Show that if $f : X \to X$ is an isometry and $X$ is compact metric space, then $f$ is bijective and hence a homeomorphism Hint: If $a\in X$ \ $f(X)$, choose so that the neighborhood of a is disjoint from $f(X)$. Set $x_1 = a$, and $x_{n+1} = f(x_n)$. Show that $d(x_n, x_m) \ge \epsilon$ for $n \neq m$.

Okay. So this question was addressed here. I was able to show that $d(x_n, x_m) \ge \epsilon$ for $n \neq m$, but was unable to discern the contradiction from this. As the answer in the link suggests, this evidently implies that $(x_n)$ cannot have a convergent subsequence, which contradicts sequential compactness. I haven't been able to find a proof of this, so I provide my own and hope that someone could critique it:
Suppose that there exists an $\epsilon > 0$ such that $d(x_n, x_m) \ge \epsilon$ for $n \neq m$, but, by way of contradiction, suppose that there exists a subsequence $x_{n_k}$ converging to $L$. Given $\frac{\epsilon}{2} > 0$, there exists a natural number $N$ such that $d(x_{n_k},L) < \frac{\epsilon}{2}$ for every $k \ge N$. Choosing $k=N$ and $k=N+1$, we get $d(x_{n_N},L) < \frac{\epsilon}{2}$ and $d(x_{n_{N+1}},L) < \frac{\epsilon}{2}$, and adding the two gives us
$$d(x_{n_N},x_{n_{N+1}}) \le d(x_{n_N},L) + d(x_{n_{N+1}},L) < \epsilon,$$
contradicting the hypothesis.
How does this sound? 
 A: Your proof is correct, but as stated in the comments, your title is wrong.

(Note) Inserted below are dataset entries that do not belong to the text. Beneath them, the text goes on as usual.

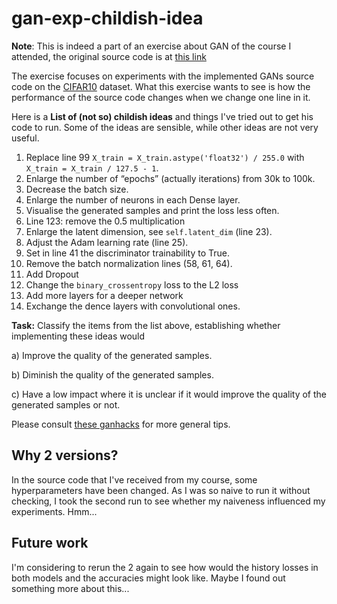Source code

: # gan-exp-childish-idea
**Note**: This is indeed a part of an exercise about GAN of the course I attended, the original source code is at [this link](https://github.com/eriklindernoren/Keras-GAN/blob/master/gan/gan.py)

The exercise focuses on experiments with the implemented GANs source code on the [CIFAR10](https://www.cs.toronto.edu/~kriz/cifar.html) dataset. What this exercise wants to see is how the performance of the source code changes when we change one line in it.

Here is a **List of (not so) childish ideas** and things I've tried out to get his code to run. Some of the ideas are sensible, while other ideas are not very useful. 
1. Replace line 99 `X_train = X_train.astype('float32') / 255.0` with `X_train = X_train / 127.5 - 1`.
2. Enlarge the number of “epochs” (actually iterations) from 30k to 100k.
3. Decrease the batch size.
4. Enlarge the number of neurons in each Dense layer.
5. Visualise the generated samples and print the loss less often.
6. Line 123: remove the 0.5 multiplication
7. Enlarge the latent dimension, see `self.latent_dim` (line 23).
8. Adjust the Adam learning rate (line 25).
9. Set in line 41 the discriminator trainability to True.
10. Remove the batch normalization lines (58, 61, 64).
11. Add Dropout
12. Change the `binary_crossentropy` loss to the L2 loss
13. Add more layers for a deeper network
14. Exchange the dence layers with convolutional ones.

**Task:** Classify the items from the list above, establishing whether implementing these ideas would

  a) Improve the quality of the generated samples. 

  b) Diminish the quality of the generated samples.

  c) Have a low impact where it is unclear if it would improve the quality of the generated samples or not.

Please consult [these ganhacks](https://github.com/soumith/ganhacks) for more general tips.

## Why 2 versions?
In the source code that I've received from my course, some hyperparameters have been changed. As I was so naive to run it without checking, I took the second run to see whether my naiveness influenced my experiments. Hmm...

## Future work
I'm considering to rerun the 2 again to see how would the history losses in both models and the accuracies might look like. Maybe I found out something more about this...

By negating the definition of a Cauchy sequence, we obtain that a sequence is not Cauchy if there exists a positive number $\epsilon$ such that for every natural number N, there exists natural numbers $n,m\geq N$ such that $d(x_n,x_m)\geq\epsilon$.
Now your sequence satisfies $d(x_n,x_m)\geq\epsilon$ for $n\ne m$. Yes, this sequence is not Cauchy. However it is much more than that because the "there exists natural numbers $n,m\geq N$" can be replaced by "for every distinct pair of natural numbers $n,m$". So not only is your sequence not Cauchy, but in fact every subsequence of your sequence is not Cauchy. Since a convergent sequence must be Cauchy, we see that every subsequence is not convergent.

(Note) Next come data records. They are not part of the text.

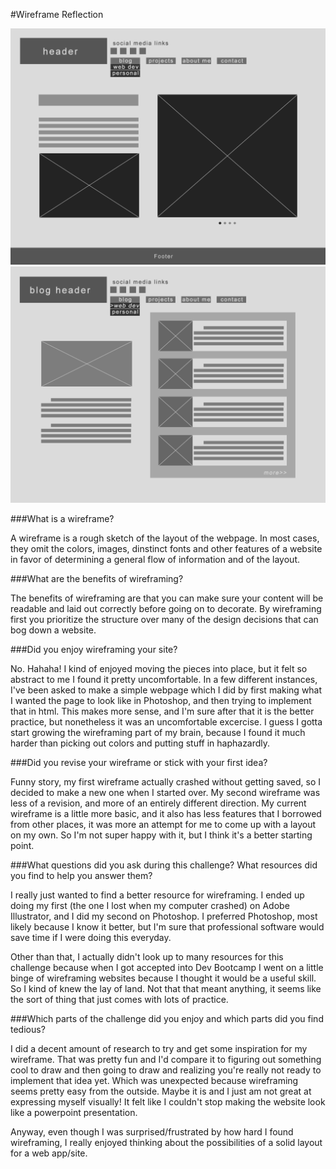 #Wireframe Reflection

![HERE's MY WIREFRAME](/week-2/imgs/wireframe-index.png)
![HERE's MY WIREFRAME](/week-2/imgs/wireframe-blog-index.png)

###What is a wireframe?

A wireframe is a rough sketch of the layout of the webpage. In most cases, they omit the colors, images, dinstinct fonts and other features of a website in favor of determining a general flow of information and of the layout.

###What are the benefits of wireframing?

The benefits of wireframing are that you can make sure your content will be readable and laid out correctly before going on to decorate. By wireframing first you prioritize the structure over many of the design decisions that can bog down a website.

###Did you enjoy wireframing your site?

No. Hahaha! I kind of enjoyed moving the pieces into place, but it felt so abstract to me I found it pretty uncomfortable. In a few different instances, I've been asked to make a simple webpage which I did by first making what I wanted the page to look like in Photoshop, and then trying to implement that in html. This makes more sense, and I'm sure after that it is the better practice, but nonetheless it was an uncomfortable excercise. I guess I gotta start growing the wireframing part of my brain, because I found it much harder than picking out colors and putting stuff in haphazardly.

###Did you revise your wireframe or stick with your first idea?

Funny story, my first wireframe actually crashed without getting saved, so I decided to make a new one when I started over. My second wireframe was less of a revision, and more of an entirely different direction. My current wireframe is a little more basic, and it also has less features that I borrowed from other places, it was more an attempt for me to come up with a layout on my own. So I'm not super happy with it, but I think it's a better starting point.

###What questions did you ask during this challenge? What resources did you find to help you answer them?

I really just wanted to find a better resource for wireframing. I ended up doing my first (the one I lost when my computer crashed) on Adobe Illustrator, and I did my second on Photoshop. I preferred Photoshop, most likely because I know it better, but I'm sure that professional software would save time if I were doing this everyday.

Other than that, I actually didn't look up to many resources for this challenge because when I got accepted into Dev Bootcamp I went on a little binge of wireframing websites because I thought it would be a useful skill. So I kind of knew the lay of land. Not that that meant anything, it seems like the sort of thing that just comes with lots of practice.

###Which parts of the challenge did you enjoy and which parts did you find tedious?

I did a decent amount of research to try and get some inspiration for my wireframe. That was pretty fun and I'd compare it to figuring out something cool to draw and then going to draw and realizing you're really not ready to implement that idea yet. Which was unexpected because wireframing seems pretty easy from the outside. Maybe it is and I just am not great at expressing myself visually! It felt like I couldn't stop making the website look like a powerpoint presentation.

Anyway, even though I was surprised/frustrated by how hard I found wireframing, I really enjoyed thinking about the possibilities of a solid layout for a web app/site.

A: Cauchy-ness nor sequential compactness are necessary here:
Any compact space (metric or not) has the property that every countable set $A$ has an $\omega$-accumulation point $p \in X$: every neighbourhood of $p$ contains countably many points from $A$.
The proof is quite easy: suppose not, then every $x \in X$ has an open neighbourhood $O_x$ that contains at most finitely members of $A$. This defines an open cover of $X$, that has a finite subcover $\{O_{x_i}: i = 1\ldots n\}$; and then:
$$A = A \cap X = A \cap (\cup_{i=1}^n O_{x_i})  =\cup_{i=1}^n (O_{x_i} \cap A)$$
which would mean that $A$ is finite, as a finite union of finite sets; contradiction, so such a $p$ must exist.

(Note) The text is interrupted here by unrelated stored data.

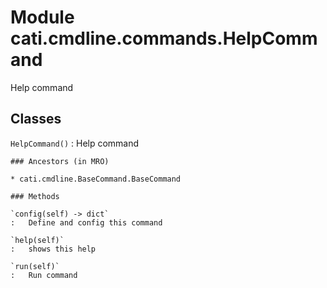 Module cati.cmdline.commands.HelpCommand
========================================
Help command

Classes
-------

`HelpCommand()`
:   Help command

    ### Ancestors (in MRO)

    * cati.cmdline.BaseCommand.BaseCommand

    ### Methods

    `config(self) ‑> dict`
    :   Define and config this command

    `help(self)`
    :   shows this help

    `run(self)`
    :   Run command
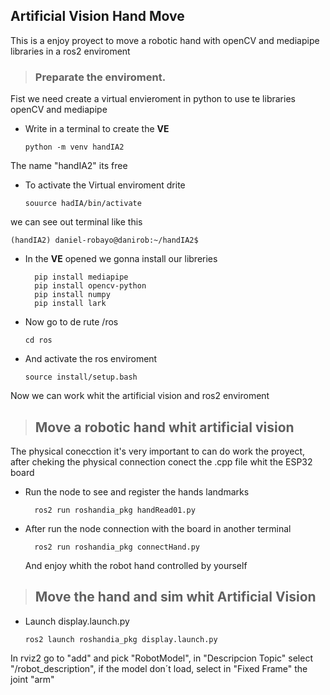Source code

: ## Artificial Vision Hand Move

This is a enjoy proyect to move a robotic hand with openCV and mediapipe libraries in a ros2 enviroment

>### Preparate the enviroment.
Fist we need create a virtual envieroment in python to use te libraries openCV and mediapipe
- Write in a terminal to create the **VE**

      python -m venv handIA2
The name "handIA2" its free
- To activate the Virtual enviroment drite

      souurce hadIA/bin/activate
we can see out terminal like this

`(handIA2) daniel-robayo@danirob:~/handIA2$`

      
- In the **VE** opened we gonna install our libreries
  
        pip install mediapipe
        pip install opencv-python
        pip install numpy
        pip install lark
- Now go to de rute /ros

      cd ros
- And activate the ros enviroment 

      source install/setup.bash
Now we can work whit the artificial vision and ros2 enviroment


> ## Move a robotic hand whit artificial vision

The physical conecction it's very important to can do work the proyect, after cheking the physical connection conect the .cpp file whit the ESP32 board

- Run the node to see and register the hands landmarks

        ros2 run roshandia_pkg handRead01.py
- After run the node connection with the board in another terminal

        ros2 run roshandia_pkg connectHand.py
  And enjoy whith the robot hand controlled by yourself

> ## Move the hand and sim whit Artificial Vision

- Launch display.launch.py

      ros2 launch roshandia_pkg display.launch.py

In rviz2 go to "add" and pick "RobotModel", in "Descripcion Topic" select "/robot_description", if the model don´t load, select in "Fixed Frame" the joint "arm"

      




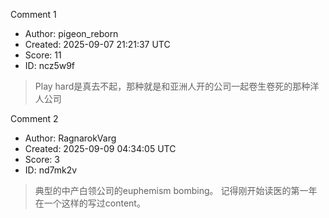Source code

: Comment 1

- Author: pigeon_reborn
- Created: 2025-09-07 21:21:37 UTC
- Score: 11
- ID: ncz5w9f

> Play hard是真去不起，那种就是和亚洲人开的公司一起卷生卷死的那种洋人公司

Comment 2

- Author: RagnarokVarg
- Created: 2025-09-09 04:34:05 UTC
- Score: 3
- ID: nd7mk2v

> 典型的中产白领公司的euphemism bombing。 记得刚开始读医的第一年在一个这样的写过content。
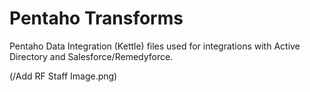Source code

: # Pentaho Transforms

Pentaho Data Integration (Kettle) files used for integrations with Active Directory and Salesforce/Remedyforce.


(/Add RF Staff Image.png)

Apply this to the set $\{x_n: n \in \mathbb{N}\}$, and we get $p\in X$ as above. In particular we have two $x_n \neq x_m$ both in $B(p, \frac{\varepsilon}{2})$, which by the triangle inequality implies $d(x_n, x_m) < \varepsilon$, contradiction. Quite similar to the sequence idea, without actually needing sequential notions like Cauchy-ness or subsequential limits etc.